Which lines in the records below hold the word "using"? Copy each of them.
——
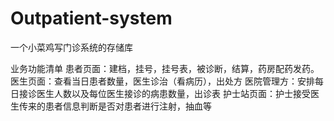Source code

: # Outpatient-system
一个小菜鸡写门诊系统的存储库

业务功能清单
患者页面：建档，挂号，挂号表，被诊断，结算，药房配药发药。
医生页面：查看当日患者数量，医生诊治（看病历），出处方
医院管理方：安排每日接诊医生人数以及每位医生接诊的病患数量，出诊表
护士站页面：护士接受医生传来的患者信息判断是否对患者进行注射，抽血等
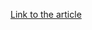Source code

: [Link to the article](https://unit42.paloaltonetworks.com/threat-assessment-blacksuit-ransomware-ignoble-scorpius/)
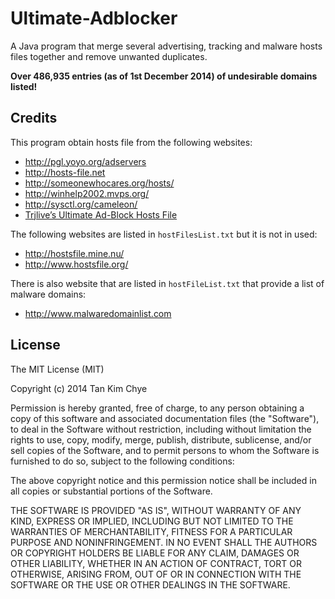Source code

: Ultimate-Adblocker
=========
A Java program that merge several advertising, tracking and malware hosts files together and remove unwanted duplicates.

<b>Over 486,935 entries (as of 1st December 2014) of undesirable domains listed!</b>

Credits
--------
This program obtain hosts file from the following websites:
  - http://pgl.yoyo.org/adservers
  - http://hosts-file.net
  - http://someonewhocares.org/hosts/
  - http://winhelp2002.mvps.org/
  - http://sysctl.org/cameleon/
  - [Trjlive’s Ultimate Ad-Block Hosts File](http://cdn.files.trjlive.com/hosts/hosts-v8.txt)

The following websites are listed in `hostFilesList.txt` but it is not in used:
  - http://hostsfile.mine.nu/
  - http://www.hostsfile.org/
 
There is also website that are listed in `hostFileList.txt` that provide a list of malware domains:
- http://www.malwaredomainlist.com

License
-------
The MIT License (MIT)

Copyright (c) 2014 Tan Kim Chye

Permission is hereby granted, free of charge, to any person obtaining a copy
of this software and associated documentation files (the "Software"), to deal
in the Software without restriction, including without limitation the rights
to use, copy, modify, merge, publish, distribute, sublicense, and/or sell
copies of the Software, and to permit persons to whom the Software is
furnished to do so, subject to the following conditions:

The above copyright notice and this permission notice shall be included in
all copies or substantial portions of the Software.

THE SOFTWARE IS PROVIDED "AS IS", WITHOUT WARRANTY OF ANY KIND, EXPRESS OR
IMPLIED, INCLUDING BUT NOT LIMITED TO THE WARRANTIES OF MERCHANTABILITY,
FITNESS FOR A PARTICULAR PURPOSE AND NONINFRINGEMENT. IN NO EVENT SHALL THE
AUTHORS OR COPYRIGHT HOLDERS BE LIABLE FOR ANY CLAIM, DAMAGES OR OTHER
LIABILITY, WHETHER IN AN ACTION OF CONTRACT, TORT OR OTHERWISE, ARISING FROM,
OUT OF OR IN CONNECTION WITH THE SOFTWARE OR THE USE OR OTHER DEALINGS IN
THE SOFTWARE.
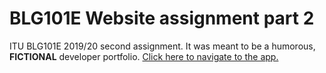 # BLG101E Website assignment part 2

ITU BLG101E 2019/20 second assignment. It was meant to be a humorous, **FICTIONAL** developer portfolio. [Click here to navigate to the app.](https://baglayan19-assignment2.herokuapp.com/) 
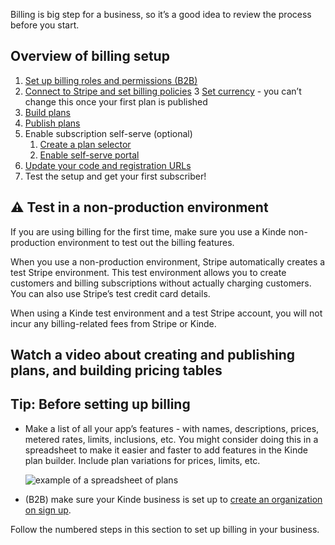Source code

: 
Billing is big step for a business, so it’s a good idea to review the process before you start.

## Overview of billing setup

1. [Set up billing roles and permissions (B2B)](/billing/get-started/add-billing-role/)
2. [Connect to Stripe and set billing policies](/billing/get-started/connect-to-stripe/) 
3  [Set currency](/billing/get-started/default-billing-currency/) - you can’t change this once your first plan is published
4. [Build plans](/billing/manage-plans/create-plans/)
5. [Publish plans](/billing/get-started/publish-plans/)
6. Enable subscription self-serve (optional)
    1. [Create a plan selector](/billing/billing-user-experience/plan-selection/)
    2. [Enable self-serve portal](/build/set-up-options/self-serve-portal-for-orgs/)
7. [Update your code and registration URLs](/billing/billing-user-experience/add-billing-to-url-sdk/)
8. Test the setup and get your first subscriber!

## ⚠️ Test in a non-production environment

If you are using billing for the first time, make sure you use a Kinde non-production environment to test out the billing features. 

When you use a non-production environment, Stripe automatically creates a test Stripe environment. This test environment allows you to create customers and billing subscriptions without actually charging customers. You can also use Stripe’s test credit card details.

When using a Kinde test environment and a test Stripe account, you will not incur any billing-related fees from Stripe or Kinde.

## Watch a video about creating and publishing plans, and building pricing tables

<YoutubeVideo videoId="M3hX3JwhEY8" videoTitle="Manage plans, features, and pricing in Kinde"/>

## Tip: Before setting up billing

- Make a list of all your app’s features - with names, descriptions, prices, metered rates, limits, inclusions, etc. You might consider doing this in a spreadsheet to make it easier and faster to add features in the Kinde plan builder. Include plan variations for prices, limits, etc.
    
    ![example of a spreadsheet of plans](https://imagedelivery.net/skPPZTHzSlcslvHjesZQcQ/401ff633-c6c8-45ba-9502-1a29274b4400/public)
    
- (B2B) make sure your Kinde business is set up to [create an organization on sign up](https://docs.kinde.com/build/organizations/orgs-for-developers/#new-organization-self-sign-up).

Follow the numbered steps in this section to set up billing in your business.
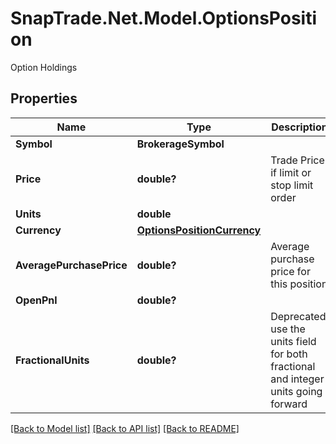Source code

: # SnapTrade.Net.Model.OptionsPosition
Option Holdings

## Properties

Name | Type | Description | Notes
------------ | ------------- | ------------- | -------------
**Symbol** | **BrokerageSymbol** |  | [optional] 
**Price** | **double?** | Trade Price if limit or stop limit order | [optional] 
**Units** | **double** |  | [optional] 
**Currency** | [**OptionsPositionCurrency**](OptionsPositionCurrency.md) |  | [optional] 
**AveragePurchasePrice** | **double?** | Average purchase price for this position | [optional] 
**OpenPnl** | **double?** |  | [optional] 
**FractionalUnits** | **double?** | Deprecated, use the units field for both fractional and integer units going forward | [optional] 

[[Back to Model list]](../README.md#documentation-for-models) [[Back to API list]](../README.md#documentation-for-api-endpoints) [[Back to README]](../README.md)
——
● Result of the task:
If you are using billing for the first time, make sure you use a Kinde non-production environment to test out the billing features. 
When using a Kinde test environment and a test Stripe account, you will not incur any billing-related fees from Stripe or Kinde.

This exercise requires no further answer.